Nowadays I smell this in elevators when a certain class of men were therein
about an hour prior. Not good.
⁝
A reviewer wrote: "This WAS the fragrance of the mid-to-late 70's in
my Hollywood (you had to have been there)." I was, in Los Angeles. That's
one of my problems with this scent, I guess.
I wore this back in 1978 and 1979 - but then I also wore polyester shirts and
pants, too. And I was a total jerk. I didn't like myself much back then and
smelling this these days reminds me how far I've come.
A lot of the time it's good to be 63 rather than 22.
I'd never ever wear it again. And my wife made a face when I let her smell an
open bottle at a store. So that's nix for both of us.
⁝
A lovely scent but on me it doesn't last at all. Within an hour or so it's
gone. So why bother?
Much better: Pinaud's Bay Rum. Used in barbershops. Lasts somewhat longer than
the Royall product, smells about the same and costs next to nothing for a huge
bottle. To paraphrase Ricardo Montalban in those great old Chrysler Cordoba
ads, I know my own needs, and what I need from a bay rum scent I get from the
Pinaud product. Deal!
⁝
English Leather! Haha! When my son was a teen I found a bottle of this at a
yard sale and, on a whim, I bought it for him. For a while he practically
*bathed* himself in it. So, for me, it smells like a teenage male.
I would never ever wear it. Cheap but not really good.
Update: This has been reformulated, and not well. The new stuff smells
dreadful.
⁝
I used to wear it in the 1980s - in my newly-married college years - but
have grown past it. I sniffed it recently... it brought back pleasant memories,
but it's certainly not something I would wear now. I've since gravitated
towards darker, less green and soapy scents. Chypres, not fougeres.
I smell this now and think, "Why did I ever wear this?" Because I had
the perception that people thought it was good, that's why. I had an immature,
untrained nose compared to what I have now. I'm more confident about my taste
nowadays and I'm more assured about what I like - the happy result of smelling
lots of fragrances.
⁝
With Antaeus, another favorite scent. I used to wear this in the early
2000's. That is, the *vintage* Santos - a wonderful masculine fragrance of
complexity and longevity, known for being unabashedly masculine. It was deep
and complex back then, with spicy/woody/amber notes. When I sprayed it on from
my sample I expected the recognition akin to re-meeting an old friend. But,
uh-oh... it's been reformulated. And badly reformulated.

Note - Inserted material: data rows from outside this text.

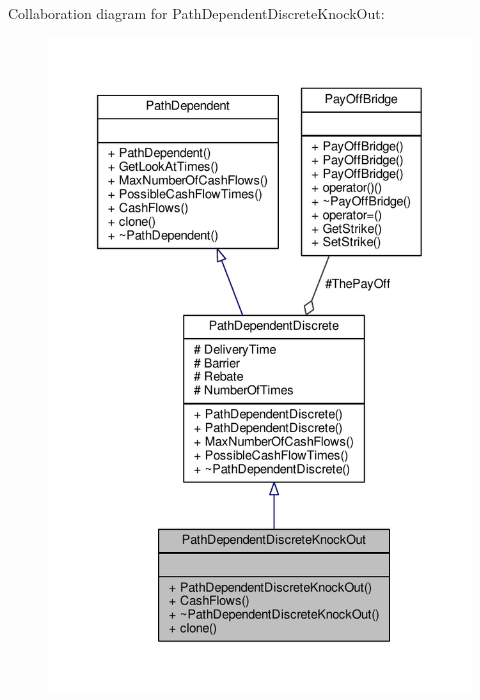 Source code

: Collaboration diagram for Path\+Dependent\+Discrete\+Knock\+Out\+:
\nopagebreak
\begin{figure}[H]
\begin{center}
\leavevmode
\includegraphics[width=340pt]{classPathDependentDiscreteKnockOut__coll__graph}
\end{center}
\end{figure}
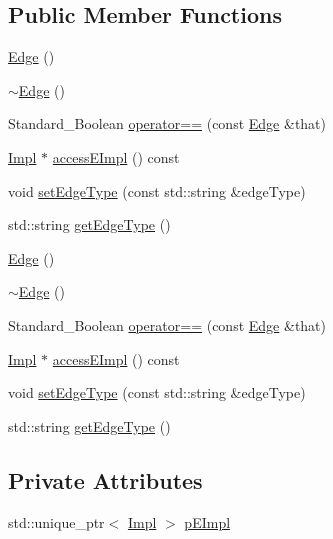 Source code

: \subsection*{Public Member Functions}
\begin{DoxyCompactItemize}
\item 
\hyperlink{classMcCAD_1_1Geometry_1_1Edge_ad957a8f3723cac10b2671c00f926afa7}{Edge} ()
\item 
\hyperlink{classMcCAD_1_1Geometry_1_1Edge_a9f51386d50723a6e1cc55c8620f28a45}{$\sim$\+Edge} ()
\item 
Standard\+\_\+\+Boolean \hyperlink{classMcCAD_1_1Geometry_1_1Edge_aa7e1e9e38c7e7aa6d09281c32fadbe1f}{operator==} (const \hyperlink{classMcCAD_1_1Geometry_1_1Edge}{Edge} \&that)
\item 
\hyperlink{classMcCAD_1_1Geometry_1_1Edge_1_1Impl}{Impl} $\ast$ \hyperlink{classMcCAD_1_1Geometry_1_1Edge_ac3223b5f5164833227e2c30d7d45271d}{access\+E\+Impl} () const
\item 
void \hyperlink{classMcCAD_1_1Geometry_1_1Edge_a3484c314c0b6f06116436923f16f99fe}{set\+Edge\+Type} (const std\+::string \&edge\+Type)
\item 
std\+::string \hyperlink{classMcCAD_1_1Geometry_1_1Edge_ac5181adb5c133b971a23a7a87d9c8d39}{get\+Edge\+Type} ()
\item 
\hyperlink{classMcCAD_1_1Geometry_1_1Edge_ad957a8f3723cac10b2671c00f926afa7}{Edge} ()
\item 
\hyperlink{classMcCAD_1_1Geometry_1_1Edge_a9f51386d50723a6e1cc55c8620f28a45}{$\sim$\+Edge} ()
\item 
Standard\+\_\+\+Boolean \hyperlink{classMcCAD_1_1Geometry_1_1Edge_aa7e1e9e38c7e7aa6d09281c32fadbe1f}{operator==} (const \hyperlink{classMcCAD_1_1Geometry_1_1Edge}{Edge} \&that)
\item 
\hyperlink{classMcCAD_1_1Geometry_1_1Edge_1_1Impl}{Impl} $\ast$ \hyperlink{classMcCAD_1_1Geometry_1_1Edge_a9e5a6133097a8cff17490aca6900514d}{access\+E\+Impl} () const
\item 
void \hyperlink{classMcCAD_1_1Geometry_1_1Edge_a3484c314c0b6f06116436923f16f99fe}{set\+Edge\+Type} (const std\+::string \&edge\+Type)
\item 
std\+::string \hyperlink{classMcCAD_1_1Geometry_1_1Edge_ac5181adb5c133b971a23a7a87d9c8d39}{get\+Edge\+Type} ()
\end{DoxyCompactItemize}
\subsection*{Private Attributes}
\begin{DoxyCompactItemize}
\item 
std\+::unique\+\_\+ptr$<$ \hyperlink{classMcCAD_1_1Geometry_1_1Edge_1_1Impl}{Impl} $>$ \hyperlink{classMcCAD_1_1Geometry_1_1Edge_aefb1a25627999c87d4984bb505550626}{p\+E\+Impl}
\end{DoxyCompactItemize}


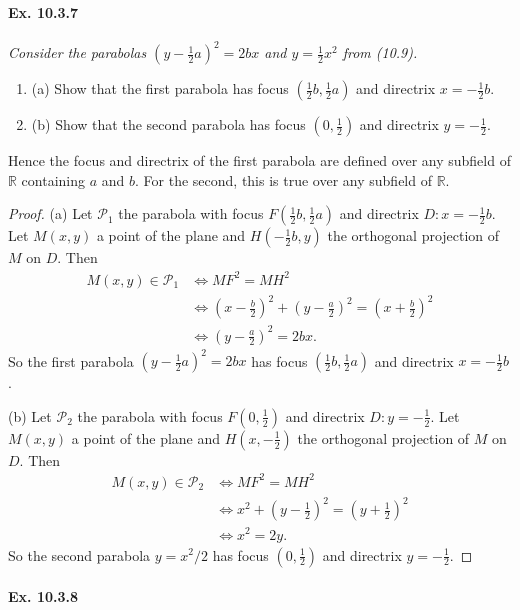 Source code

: \documentclass[11pt,a4paper]{article}
\newcommand{\be} {\begin{enumerate}}
\newcommand{\ee} {\end{enumerate}}
\newcommand{\R}{\mathbb{R}}
\begin{document}
\paragraph{Ex. 10.3.7}

{\it Consider the parabolas $\left (y-\frac{1}{2}a\right)^2 = 2bx$ and $y = \frac{1}{2} x^2$ from (10.9).
\be
\item[(a)] Show that the first parabola has focus $\left(\frac{1}{2}b,\frac{1}{2}a\right)$ and directrix $x=-\frac{1}{2} b$.
\item[(b)] Show that the second parabola has focus $\left(0,\frac{1}{2}\right)$ and directrix $y=-\frac{1}{2}$.
\ee
Hence the focus and directrix of the first parabola are defined over any subfield of $\R$ containing $a$ and $b$. For the second, this is true over any subfield of $\R$.
}

\begin{proof}
\item[(a)]
Let ${\mathscr P} _1$ the parabola with focus $F\left(\frac{1}{2}b,\frac{1}{2}a\right)$ and directrix $D : x=-\frac{1}{2} b$. Let $M(x,y)$ a point of the plane and $H(-\frac{1}{2}b,y)$ the orthogonal projection of $M$ on $D$. Then
\begin{align*}
M(x,y) \in {\mathscr P} _1 &\iff MF^2 = MH^2\\
& \iff \left(x-\frac{b}{2}\right)^2 + \left ( y -\frac{a}{2} \right)^2 = \left(x+\frac{b}{2}\right)^2\\
&\iff  \left ( y -\frac{a}{2} \right)^2 = 2bx.
\end{align*}
So the first parabola $\left (y-\frac{1}{2}a\right)^2 = 2bx$ has focus $\left(\frac{1}{2}b,\frac{1}{2}a\right)$ and directrix $x=-\frac{1}{2} b$.

\item[(b)] Let ${\mathscr P} _2$ the parabola with focus $F\left(0,\frac{1}{2}\right)$ and directrix $D : y=-\frac{1}{2} $. Let $M(x,y)$ a point of the plane and $H(x,-\frac{1}{2})$ the orthogonal projection of $M$ on $D$. Then
\begin{align*}
M(x,y) \in {\mathscr P} _2 &\iff MF^2 = MH^2\\
& \iff x^2 + \left ( y -\frac{1}{2} \right)^2 = \left(y+\frac{1}{2}\right)^2\\
&\iff x^2 = 2y.
\end{align*}
So the second parabola $y = x^2/2$ has focus $\left(0,\frac{1}{2}\right)$ and directrix $y=-\frac{1}{2}$.
\end{proof}

\paragraph{Ex. 10.3.8}
\end{document}

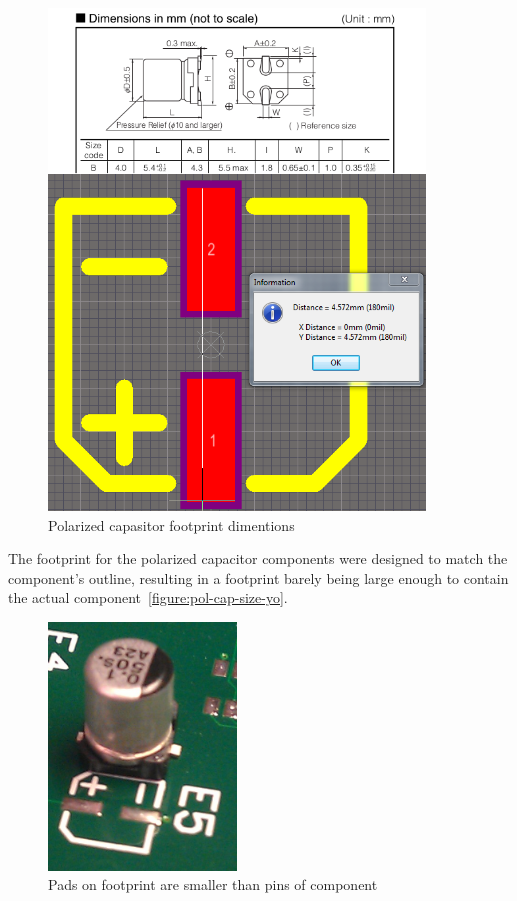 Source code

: \begin{figure}
\centering
\includegraphics[width=10cm,keepaspectratio]{pcb/pol_cap_size_footprint_vs_specs.png}
\caption{Polarized capasitor footprint dimentions}
\label{figure:pol-cap-size-yo}
\end{figure}

The footprint for the polarized capacitor components were designed to match the component's outline, resulting in a footprint barely being large enough to contain the actual component~\vref{figure:pol-cap-size-yo}.

\begin{figure}
\centering
\includegraphics[width=5cm,keepaspectratio]{pcb/pol_cap_size_on_board.png}
\caption{Pads on footprint are smaller than pins of component}
\label{figure:pol-cap-size-board}
\end{figure}

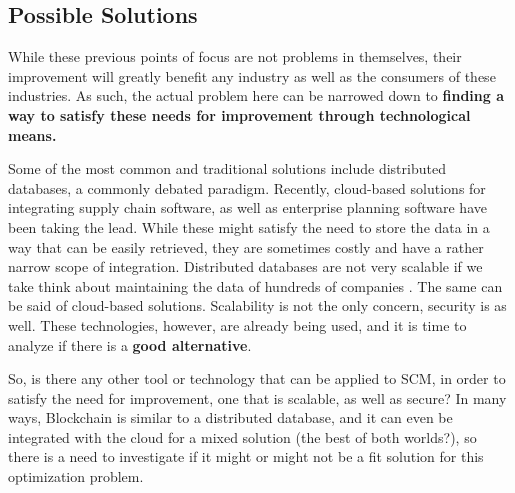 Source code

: \subsection{Possible Solutions}
While these previous points of focus are not problems in themselves, their improvement will greatly benefit any industry as well as the consumers of these industries. As such, the actual problem here can be narrowed down to \textbf{finding a way to satisfy these needs for improvement through technological means.}

Some of the most common and traditional solutions include distributed databases, a commonly debated paradigm.  Recently, cloud-based solutions for integrating supply chain software, as well as enterprise planning software have been taking the lead.  While these might satisfy the need to store the data in a way that can be easily retrieved, they are sometimes costly and have a rather narrow scope of integration. Distributed databases are not very scalable if we take think about maintaining the data of hundreds of companies . The same can be said of cloud-based solutions. Scalability is not the only concern, security is as well. These technologies, however, are already being used, and it is time to analyze if there is a \textbf {good alternative}.%

So, is there any other tool or technology that can be applied to SCM, in order to satisfy the need for improvement, one that is scalable, as well as secure?
In many ways, Blockchain is similar to a distributed database, and it can even be integrated with the cloud for a mixed solution (the best of both worlds?), so there is a need to investigate if it might or might not be a fit solution for this optimization problem.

I could tell right away - I barely recognize it anymore. It went on fumey and
feminine (a negative jolt) and dried down to a primarily soapy smell. The notes
are all wrong and its legendary longevity is gone; it starts disappearing after
an hour. They've ruined it! What a pity... like Quorum, another wonderful Eighties
fragrance gone.
-----
Update : Turns out, there are two Santos scents for sale: a silver one and a
gold (concentree) one. The gold one is more like the c. 1999 version I liked.
It smells great! This is the stuff, all right. About as good as it ever was
with good longevity and sillage. But... wearing it, I had forgotten how peppery
it was. That seems to be the main note.
Will I be buying a new bottle of this? Probably not. The stuff smells good but
I'm moving on to other scents and other types of scents.
⁝
My signature scent... the first time I sniffed it I loved that mysterious
dark smoky/musky and slightly animalic scent. It makes me think of burnt cork.
It suits me very well and I'm comfortable wearing it. When I hug my wife she
takes a deep breath and assures me that it smells very good.
I discovered it in 1999. Like Cartier Santos (my other main fragrance), it,
too, has been reformulated. I am certain of this. (For one thing, the box no
longer lists oakmoss as an ingredient.)
Vintage juice: Powerful, deep, dark, somewhat animalic, smoky and absolutely
masculine. Use too much of it you'll be smelled a city block away.
Reformulated juice: Very nearly the same thing but much reduced in strength,
according to current trends. Antaeus Lite. This morning I did about six sprays
on myself but the scent is confined to close to the skin; I can only smell it
when I move my shirt front like a bellows. That much of the old stuff would be
discotheque-grade killer.
Why was it reformulated? Did Chanel do it to make Antaeus less of a dated
Eighties scent?
I called Chanel Customer Care and they told me that there has been no
refomulation of it since it was introduced in 1981. I just don't believe them,
and it's apparent from the comments here that others are sure that a
reformulation has taken place as well. I asked them about oakmoss restrictions,
and the woman on the line had no information about that other than to maintain
that it's the same 1981 stuff.
Update: I bought a bottle today. How I missed it!
--------
I found a bottle of vintage (I'm guessing mid to late 1980's) Antaeus. Anyone
who doesn't think this has been drastically refomulated just needs to get a
whiff of the old stuff. Like night and day.
---------
Big disappointment yesterday. A few years ago I traded a couple of bottles of
perfumes I didn't really like for a half bottle of vintage (1980's, I think)
Chanel Antaeus - the stuff with the real castoreum and oakmoss in it. The
bergamot citrus top notes had evaporated away, but that's okay, the heart and
base notes were still intact and much better than the current greatly lightened
and oakmoss-free formulation. Problem was, though, the bottle's sprayer cap was
a bit funky and leaky; I could smell vintage Antaeus when it sat in the
cabinet. No problem, thought I, someday I'll simply go to Whole Foods, get a
new sprayer bottle and transfer the stuff. I did that yesterday - and was
heartbroken to discover that most of the juice had evaporated away! I figured I
had about 2 ounces left - in reality, I had perhaps an eighth ounce. DANG.
So what have I learned? Alcohol-based scents need to be kept in airtight
bottles!
Also, tempus fugit.
----------
BTW: Current formulation Antaeus no longer has oakmoss in it. Look at the
ingredients. No oakmoss listed. If it had it it would be on the box.
⁝
After reading the polarized reviews on this scent I looked forward to
testing it - so test it I did at a giant perfume discounter alongside I-95 in
North Carolina.
My wife was with me; neither of us got the cat urine/urine cake smell that is
described for this. Or the industrial floor wax smell. So our first response
was positive. I sprayed some on me and occasionally checked back with my wife
as we shopped - "Still like it?" She nodded okay. But only okay, not
"You have GOT to buy this."
The problem emerged during the remaining three hours of the trip in the car as
the base notes began to get on my nerves. By the time we got home I quickly
took off my shirt and scrubbed my neck. I could still smell it on me the
following morning - this stuff has longevity.
But it isn't for me. My wife is neutral about it. I read somewhere that if you
wear this in a restaurant you may be asked to leave. I totally don't get that.
-------
Second wearing: Holy cow! Now I get the urinal cake note. Ugh. No, no, no.